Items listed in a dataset
=====

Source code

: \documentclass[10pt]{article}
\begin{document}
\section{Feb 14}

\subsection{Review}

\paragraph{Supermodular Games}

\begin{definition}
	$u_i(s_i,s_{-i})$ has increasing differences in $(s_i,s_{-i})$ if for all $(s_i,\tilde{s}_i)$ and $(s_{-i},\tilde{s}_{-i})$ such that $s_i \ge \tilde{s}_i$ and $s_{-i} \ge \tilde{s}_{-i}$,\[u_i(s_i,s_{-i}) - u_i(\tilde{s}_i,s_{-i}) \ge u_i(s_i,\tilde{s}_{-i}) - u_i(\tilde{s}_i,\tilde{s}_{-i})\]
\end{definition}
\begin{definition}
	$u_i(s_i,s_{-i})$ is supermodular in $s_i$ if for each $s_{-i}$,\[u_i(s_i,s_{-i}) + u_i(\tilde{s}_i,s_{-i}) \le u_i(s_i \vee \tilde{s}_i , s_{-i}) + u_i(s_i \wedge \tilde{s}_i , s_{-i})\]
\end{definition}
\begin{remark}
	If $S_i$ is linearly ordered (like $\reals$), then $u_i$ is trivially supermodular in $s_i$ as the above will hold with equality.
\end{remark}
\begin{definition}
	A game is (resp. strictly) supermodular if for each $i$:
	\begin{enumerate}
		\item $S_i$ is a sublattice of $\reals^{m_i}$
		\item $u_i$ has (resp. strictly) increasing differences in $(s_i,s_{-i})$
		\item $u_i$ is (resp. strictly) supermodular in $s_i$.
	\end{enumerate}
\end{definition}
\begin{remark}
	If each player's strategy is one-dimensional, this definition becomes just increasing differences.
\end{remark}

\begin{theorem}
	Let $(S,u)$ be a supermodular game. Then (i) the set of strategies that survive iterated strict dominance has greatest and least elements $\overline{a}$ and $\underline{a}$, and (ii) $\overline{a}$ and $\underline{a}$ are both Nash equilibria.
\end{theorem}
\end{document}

=====

The response must restate every entry word for word.

_Expected answer:_
Source code

: \documentclass[10pt]{article}
\begin{document}
\section{Feb 14}

\subsection{Review}

\paragraph{Supermodular Games}

\begin{definition}
	$u_i(s_i,s_{-i})$ has increasing differences in $(s_i,s_{-i})$ if for all $(s_i,\tilde{s}_i)$ and $(s_{-i},\tilde{s}_{-i})$ such that $s_i \ge \tilde{s}_i$ and $s_{-i} \ge \tilde{s}_{-i}$,\[u_i(s_i,s_{-i}) - u_i(\tilde{s}_i,s_{-i}) \ge u_i(s_i,\tilde{s}_{-i}) - u_i(\tilde{s}_i,\tilde{s}_{-i})\]
\end{definition}
\begin{definition}
	$u_i(s_i,s_{-i})$ is supermodular in $s_i$ if for each $s_{-i}$,\[u_i(s_i,s_{-i}) + u_i(\tilde{s}_i,s_{-i}) \le u_i(s_i \vee \tilde{s}_i , s_{-i}) + u_i(s_i \wedge \tilde{s}_i , s_{-i})\]
\end{definition}
\begin{remark}
	If $S_i$ is linearly ordered (like $\reals$), then $u_i$ is trivially supermodular in $s_i$ as the above will hold with equality.
\end{remark}
\begin{definition}
	A game is (resp. strictly) supermodular if for each $i$:
	\begin{enumerate}
		\item $S_i$ is a sublattice of $\reals^{m_i}$
		\item $u_i$ has (resp. strictly) increasing differences in $(s_i,s_{-i})$
		\item $u_i$ is (resp. strictly) supermodular in $s_i$.
	\end{enumerate}
\end{definition}
\begin{remark}
	If each player's strategy is one-dimensional, this definition becomes just increasing differences.
\end{remark}

\begin{theorem}
	Let $(S,u)$ be a supermodular game. Then (i) the set of strategies that survive iterated strict dominance has greatest and least elements $\overline{a}$ and $\underline{a}$, and (ii) $\overline{a}$ and $\underline{a}$ are both Nash equilibria.
\end{theorem}
\end{document}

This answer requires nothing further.